I took the scenic route along the coast from Anacortes, Washington, up
to my friends’ house in Bellingham. Even though I’d just returned to the
mainland from a couple days on Orcas Island, every glimpse of ocean through the
trees was thrilling. With so many deep green islands dotting the sparkling
blue, the view felt strangely similar to my beloved Boundary Waters—on a much
larger scale. I’d enjoyed being out on the ferry, too, weaving among the San
Juan Islands in a grander version of navigating the granite knobs of Saganaga Lake.

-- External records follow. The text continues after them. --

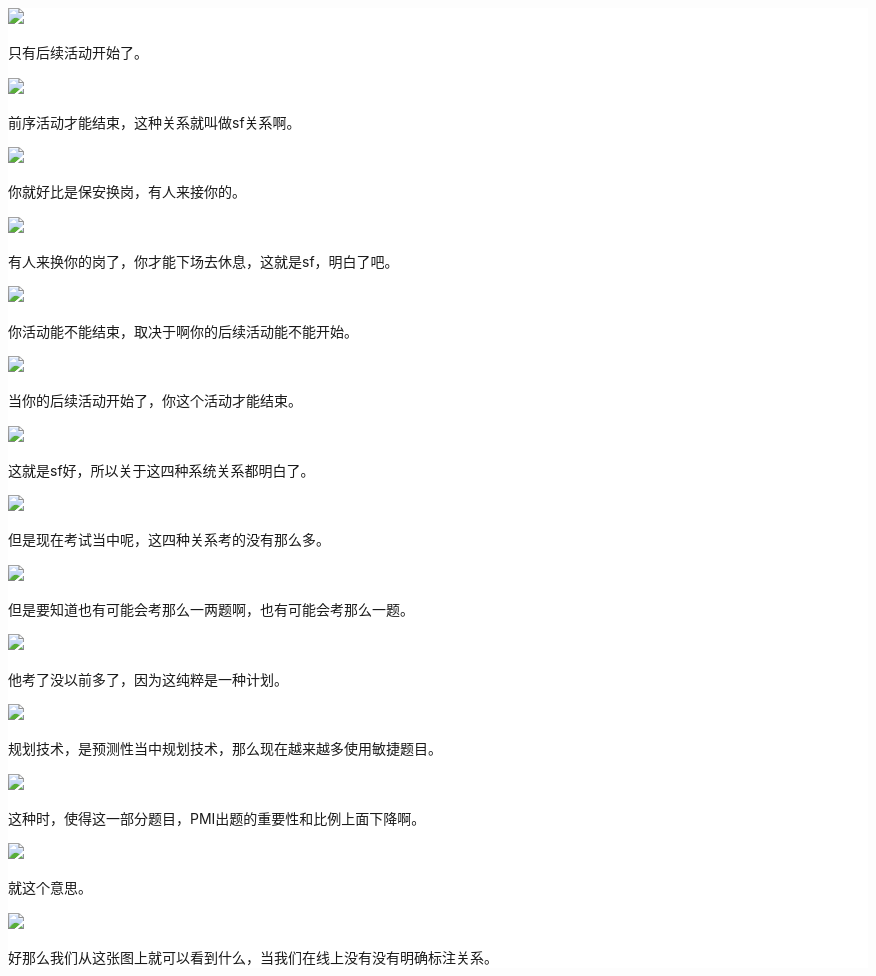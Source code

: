 ![](img/3ab58f08f59a4f3b54e5181c219655ef_994.png)

只有后续活动开始了。

![](img/3ab58f08f59a4f3b54e5181c219655ef_996.png)

前序活动才能结束，这种关系就叫做sf关系啊。

![](img/3ab58f08f59a4f3b54e5181c219655ef_998.png)

你就好比是保安换岗，有人来接你的。

![](img/3ab58f08f59a4f3b54e5181c219655ef_1000.png)

有人来换你的岗了，你才能下场去休息，这就是sf，明白了吧。

![](img/3ab58f08f59a4f3b54e5181c219655ef_1002.png)

你活动能不能结束，取决于啊你的后续活动能不能开始。

![](img/3ab58f08f59a4f3b54e5181c219655ef_1004.png)

当你的后续活动开始了，你这个活动才能结束。

![](img/3ab58f08f59a4f3b54e5181c219655ef_1006.png)

这就是sf好，所以关于这四种系统关系都明白了。

![](img/3ab58f08f59a4f3b54e5181c219655ef_1008.png)

但是现在考试当中呢，这四种关系考的没有那么多。

![](img/3ab58f08f59a4f3b54e5181c219655ef_1010.png)

但是要知道也有可能会考那么一两题啊，也有可能会考那么一题。

![](img/3ab58f08f59a4f3b54e5181c219655ef_1012.png)

他考了没以前多了，因为这纯粹是一种计划。

![](img/3ab58f08f59a4f3b54e5181c219655ef_1014.png)

规划技术，是预测性当中规划技术，那么现在越来越多使用敏捷题目。

![](img/3ab58f08f59a4f3b54e5181c219655ef_1016.png)

这种时，使得这一部分题目，PMI出题的重要性和比例上面下降啊。

![](img/3ab58f08f59a4f3b54e5181c219655ef_1018.png)

就这个意思。

![](img/3ab58f08f59a4f3b54e5181c219655ef_1020.png)

好那么我们从这张图上就可以看到什么，当我们在线上没有没有明确标注关系。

So much of this landscape feels familiar—but with a twist. Western species
of hemlocks, firs, and cedars are much bigger than their Midwestern cousins. The
towhees who call among those trees have prominent white wing spots, and the
Pacific wrens—only recently recognized as a separate species from winter
wrens—sing such a rapid-fire steam of notes that I couldn’t pretend to tell the
two apart. The Pacific starflowers who glow in the understory are rounder and
pinker than their cousins who are probably blooming along my Wisconsin driveway
without me.
My excitement at seeing all of these sort-of-familiar species may seem
odd, but their friendly faces provide stabilizing anchors as I navigate new
trails and recover from driving new freeways. Plus, when viewed from a certain
angle, they are thrilling testaments to the steady march of evolution,
adaptation, and the connectedness of life. It’s no accident that they look
alike, and there are probably good reasons for them to be slightly different.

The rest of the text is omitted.